The task: Every entry below should be printed exactly, without its images.

....

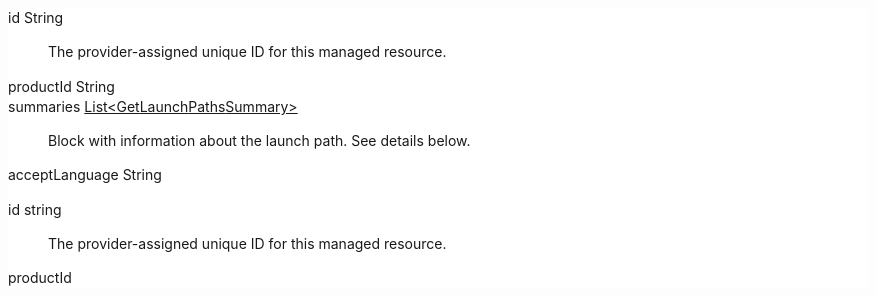 <div>
<pulumi-choosable type="language" values="java">
<dl class="resources-properties"><dt class="property-"
            title="">
        <span id="id_java">
<a data-swiftype-name="resource-property" data-swiftype-type="text" href="#id_java" style="color: inherit; text-decoration: inherit;">id</a>
</span>
        <span class="property-indicator"></span>
        <span class="property-type">String</span>
    </dt>
    <dd><p>The provider-assigned unique ID for this managed resource.</p>
</dd><dt class="property-"
            title="">
        <span id="productid_java">
<a data-swiftype-name="resource-property" data-swiftype-type="text" href="#productid_java" style="color: inherit; text-decoration: inherit;">product<wbr>Id</a>
</span>
        <span class="property-indicator"></span>
        <span class="property-type">String</span>
    </dt>
    <dd></dd><dt class="property-"
            title="">
        <span id="summaries_java">
<a data-swiftype-name="resource-property" data-swiftype-type="text" href="#summaries_java" style="color: inherit; text-decoration: inherit;">summaries</a>
</span>
        <span class="property-indicator"></span>
        <span class="property-type"><a href="#getlaunchpathssummary">List&lt;Get<wbr>Launch<wbr>Paths<wbr>Summary&gt;</a></span>
    </dt>
    <dd><p>Block with information about the launch path. See details below.</p>
</dd><dt class="property-"
            title="">
        <span id="acceptlanguage_java">
<a data-swiftype-name="resource-property" data-swiftype-type="text" href="#acceptlanguage_java" style="color: inherit; text-decoration: inherit;">accept<wbr>Language</a>
</span>
        <span class="property-indicator"></span>
        <span class="property-type">String</span>
    </dt>
    <dd></dd></dl>
</pulumi-choosable>
</div>

<div>
<pulumi-choosable type="language" values="javascript,typescript">
<dl class="resources-properties"><dt class="property-"
            title="">
        <span id="id_nodejs">
<a data-swiftype-name="resource-property" data-swiftype-type="text" href="#id_nodejs" style="color: inherit; text-decoration: inherit;">id</a>
</span>
        <span class="property-indicator"></span>
        <span class="property-type">string</span>
    </dt>
    <dd><p>The provider-assigned unique ID for this managed resource.</p>
</dd><dt class="property-"
            title="">
        <span id="productid_nodejs">
<a data-swiftype-name="resource-property" data-swiftype-type="text" href="#productid_nodejs" style="color: inherit; text-decoration: inherit;">product<wbr>Id</a>
</span>
        <span class="property-indicator"></span>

....

Answer space:
 <div>
<pulumi-choosable type="language" values="java">
<dl class="resources-properties"><dt class="property-"
            title="">
        <span id="id_java">
<a data-swiftype-name="resource-property" data-swiftype-type="text" href="#id_java" style="color: inherit; text-decoration: inherit;">id</a>
</span>
        <span class="property-indicator"></span>
        <span class="property-type">String</span>
    </dt>
    <dd><p>The provider-assigned unique ID for this managed resource.</p>
</dd><dt class="property-"
            title="">
        <span id="productid_java">
<a data-swiftype-name="resource-property" data-swiftype-type="text" href="#productid_java" style="color: inherit; text-decoration: inherit;">product<wbr>Id</a>
</span>
        <span class="property-indicator"></span>
        <span class="property-type">String</span>
    </dt>
    <dd></dd><dt class="property-"
            title="">
        <span id="summaries_java">
<a data-swiftype-name="resource-property" data-swiftype-type="text" href="#summaries_java" style="color: inherit; text-decoration: inherit;">summaries</a>
</span>
        <span class="property-indicator"></span>
        <span class="property-type"><a href="#getlaunchpathssummary">List&lt;Get<wbr>Launch<wbr>Paths<wbr>Summary&gt;</a></span>
    </dt>
    <dd><p>Block with information about the launch path. See details below.</p>
</dd><dt class="property-"
            title="">
        <span id="acceptlanguage_java">
<a data-swiftype-name="resource-property" data-swiftype-type="text" href="#acceptlanguage_java" style="color: inherit; text-decoration: inherit;">accept<wbr>Language</a>
</span>
        <span class="property-indicator"></span>
        <span class="property-type">String</span>
    </dt>
    <dd></dd></dl>
</pulumi-choosable>
</div>

<div>
<pulumi-choosable type="language" values="javascript,typescript">
<dl class="resources-properties"><dt class="property-"
            title="">
        <span id="id_nodejs">
<a data-swiftype-name="resource-property" data-swiftype-type="text" href="#id_nodejs" style="color: inherit; text-decoration: inherit;">id</a>
</span>
        <span class="property-indicator"></span>
        <span class="property-type">string</span>
    </dt>
    <dd><p>The provider-assigned unique ID for this managed resource.</p>
</dd><dt class="property-"
            title="">
        <span id="productid_nodejs">
<a data-swiftype-name="resource-property" data-swiftype-type="text" href="#productid_nodejs" style="color: inherit; text-decoration: inherit;">product<wbr>Id</a>
</span>
        <span class="property-indicator"></span>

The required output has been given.